■ DIRECTIONS:
Below are entries. Reproduce exactly the lines between the line holding "connected to such" and the line holding "execution within that", inclusive, and only those.

PROVIDED DATA Block Start

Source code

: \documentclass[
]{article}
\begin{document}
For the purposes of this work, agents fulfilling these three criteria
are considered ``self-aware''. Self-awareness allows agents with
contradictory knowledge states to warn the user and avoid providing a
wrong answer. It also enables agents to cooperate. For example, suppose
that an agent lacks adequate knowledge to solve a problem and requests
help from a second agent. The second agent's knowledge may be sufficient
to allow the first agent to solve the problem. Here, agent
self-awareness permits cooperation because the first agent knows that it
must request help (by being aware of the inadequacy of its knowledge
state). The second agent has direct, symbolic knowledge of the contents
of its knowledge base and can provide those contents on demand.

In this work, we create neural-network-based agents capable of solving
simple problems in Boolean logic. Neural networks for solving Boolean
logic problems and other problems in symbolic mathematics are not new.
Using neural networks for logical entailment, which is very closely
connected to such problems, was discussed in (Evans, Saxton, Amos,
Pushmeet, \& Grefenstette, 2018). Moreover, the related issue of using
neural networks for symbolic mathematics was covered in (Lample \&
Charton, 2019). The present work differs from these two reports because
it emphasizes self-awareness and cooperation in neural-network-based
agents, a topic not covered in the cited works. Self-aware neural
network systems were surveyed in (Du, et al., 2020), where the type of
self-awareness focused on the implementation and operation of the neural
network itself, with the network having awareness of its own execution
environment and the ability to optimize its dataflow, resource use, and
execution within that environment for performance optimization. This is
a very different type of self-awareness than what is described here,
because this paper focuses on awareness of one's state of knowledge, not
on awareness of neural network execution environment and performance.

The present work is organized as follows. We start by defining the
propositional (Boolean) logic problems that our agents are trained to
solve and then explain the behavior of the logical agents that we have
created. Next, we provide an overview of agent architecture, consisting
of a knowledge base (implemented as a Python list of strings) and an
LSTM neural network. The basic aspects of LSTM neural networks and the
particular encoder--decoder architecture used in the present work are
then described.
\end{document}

PROVIDED DATA Block End
PROVIDED DATA Block Start

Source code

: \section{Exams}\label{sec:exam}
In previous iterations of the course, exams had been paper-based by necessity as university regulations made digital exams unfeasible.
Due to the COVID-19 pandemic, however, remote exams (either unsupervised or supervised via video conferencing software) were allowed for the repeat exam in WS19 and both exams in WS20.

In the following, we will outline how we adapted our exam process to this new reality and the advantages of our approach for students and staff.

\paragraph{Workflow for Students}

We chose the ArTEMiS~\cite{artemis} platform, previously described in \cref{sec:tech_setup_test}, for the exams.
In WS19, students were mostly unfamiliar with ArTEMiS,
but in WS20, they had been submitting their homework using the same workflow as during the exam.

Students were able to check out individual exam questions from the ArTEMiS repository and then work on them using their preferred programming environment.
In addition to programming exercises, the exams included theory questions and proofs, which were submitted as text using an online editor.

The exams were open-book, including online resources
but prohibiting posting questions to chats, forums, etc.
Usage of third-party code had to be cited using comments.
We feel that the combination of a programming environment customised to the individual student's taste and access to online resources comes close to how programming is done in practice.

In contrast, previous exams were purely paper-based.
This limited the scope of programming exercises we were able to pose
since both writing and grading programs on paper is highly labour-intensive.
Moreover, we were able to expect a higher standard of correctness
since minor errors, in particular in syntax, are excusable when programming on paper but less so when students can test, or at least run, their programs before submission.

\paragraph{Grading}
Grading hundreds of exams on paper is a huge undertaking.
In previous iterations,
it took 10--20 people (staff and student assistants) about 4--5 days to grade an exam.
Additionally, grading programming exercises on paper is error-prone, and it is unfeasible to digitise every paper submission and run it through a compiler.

PROVIDED DATA Block End

■ RESULT FOR THIS EXERCISE:
connected to such problems, was discussed in (Evans, Saxton, Amos,
Pushmeet, \& Grefenstette, 2018). Moreover, the related issue of using
neural networks for symbolic mathematics was covered in (Lample \&
Charton, 2019). The present work differs from these two reports because
it emphasizes self-awareness and cooperation in neural-network-based
agents, a topic not covered in the cited works. Self-aware neural
network systems were surveyed in (Du, et al., 2020), where the type of
self-awareness focused on the implementation and operation of the neural
network itself, with the network having awareness of its own execution
environment and the ability to optimize its dataflow, resource use, and
execution within that environment for performance optimization. This is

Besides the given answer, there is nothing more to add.